What is required:
Output all of the entries exactly as written.

Information given:
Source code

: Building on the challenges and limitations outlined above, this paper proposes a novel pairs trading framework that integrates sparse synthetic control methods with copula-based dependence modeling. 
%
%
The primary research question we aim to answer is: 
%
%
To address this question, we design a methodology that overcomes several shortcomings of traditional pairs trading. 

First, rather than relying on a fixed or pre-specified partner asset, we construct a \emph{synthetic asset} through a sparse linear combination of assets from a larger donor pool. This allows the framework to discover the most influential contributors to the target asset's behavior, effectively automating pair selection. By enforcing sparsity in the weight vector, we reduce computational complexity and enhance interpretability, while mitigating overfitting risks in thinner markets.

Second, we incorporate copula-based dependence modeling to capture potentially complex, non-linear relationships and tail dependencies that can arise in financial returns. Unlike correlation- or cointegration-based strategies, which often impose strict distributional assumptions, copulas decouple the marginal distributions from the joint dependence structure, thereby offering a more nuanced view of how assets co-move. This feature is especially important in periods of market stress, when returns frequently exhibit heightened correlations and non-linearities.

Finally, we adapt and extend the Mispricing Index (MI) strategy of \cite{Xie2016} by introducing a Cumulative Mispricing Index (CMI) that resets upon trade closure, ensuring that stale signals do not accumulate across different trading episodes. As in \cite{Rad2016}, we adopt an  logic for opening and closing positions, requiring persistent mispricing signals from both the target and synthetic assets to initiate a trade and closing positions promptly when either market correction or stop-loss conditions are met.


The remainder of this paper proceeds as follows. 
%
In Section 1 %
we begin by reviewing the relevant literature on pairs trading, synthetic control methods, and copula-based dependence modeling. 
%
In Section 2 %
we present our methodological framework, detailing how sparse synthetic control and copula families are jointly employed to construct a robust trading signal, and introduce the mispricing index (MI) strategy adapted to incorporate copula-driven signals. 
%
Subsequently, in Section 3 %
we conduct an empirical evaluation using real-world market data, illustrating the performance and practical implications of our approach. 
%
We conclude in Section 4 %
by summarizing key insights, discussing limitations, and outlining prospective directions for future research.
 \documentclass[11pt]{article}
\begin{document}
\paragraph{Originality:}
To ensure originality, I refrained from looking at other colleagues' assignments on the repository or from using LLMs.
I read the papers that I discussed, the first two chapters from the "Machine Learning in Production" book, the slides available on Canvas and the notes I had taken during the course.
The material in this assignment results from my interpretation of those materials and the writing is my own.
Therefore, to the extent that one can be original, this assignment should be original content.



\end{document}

Response for this exercise:
Source code

: Building on the challenges and limitations outlined above, this paper proposes a novel pairs trading framework that integrates sparse synthetic control methods with copula-based dependence modeling. 
%
%
The primary research question we aim to answer is: 
%
%
To address this question, we design a methodology that overcomes several shortcomings of traditional pairs trading. 

First, rather than relying on a fixed or pre-specified partner asset, we construct a \emph{synthetic asset} through a sparse linear combination of assets from a larger donor pool. This allows the framework to discover the most influential contributors to the target asset's behavior, effectively automating pair selection. By enforcing sparsity in the weight vector, we reduce computational complexity and enhance interpretability, while mitigating overfitting risks in thinner markets.

Second, we incorporate copula-based dependence modeling to capture potentially complex, non-linear relationships and tail dependencies that can arise in financial returns. Unlike correlation- or cointegration-based strategies, which often impose strict distributional assumptions, copulas decouple the marginal distributions from the joint dependence structure, thereby offering a more nuanced view of how assets co-move. This feature is especially important in periods of market stress, when returns frequently exhibit heightened correlations and non-linearities.

Finally, we adapt and extend the Mispricing Index (MI) strategy of \cite{Xie2016} by introducing a Cumulative Mispricing Index (CMI) that resets upon trade closure, ensuring that stale signals do not accumulate across different trading episodes. As in \cite{Rad2016}, we adopt an  logic for opening and closing positions, requiring persistent mispricing signals from both the target and synthetic assets to initiate a trade and closing positions promptly when either market correction or stop-loss conditions are met.


The remainder of this paper proceeds as follows. 
%
In Section 1 %
we begin by reviewing the relevant literature on pairs trading, synthetic control methods, and copula-based dependence modeling. 
%
In Section 2 %
we present our methodological framework, detailing how sparse synthetic control and copula families are jointly employed to construct a robust trading signal, and introduce the mispricing index (MI) strategy adapted to incorporate copula-driven signals. 
%
Subsequently, in Section 3 %
we conduct an empirical evaluation using real-world market data, illustrating the performance and practical implications of our approach. 
%
We conclude in Section 4 %
by summarizing key insights, discussing limitations, and outlining prospective directions for future research.
 \documentclass[11pt]{article}
\begin{document}
\paragraph{Originality:}
To ensure originality, I refrained from looking at other colleagues' assignments on the repository or from using LLMs.
I read the papers that I discussed, the first two chapters from the "Machine Learning in Production" book, the slides available on Canvas and the notes I had taken during the course.
The material in this assignment results from my interpretation of those materials and the writing is my own.
Therefore, to the extent that one can be original, this assignment should be original content.



\end{document}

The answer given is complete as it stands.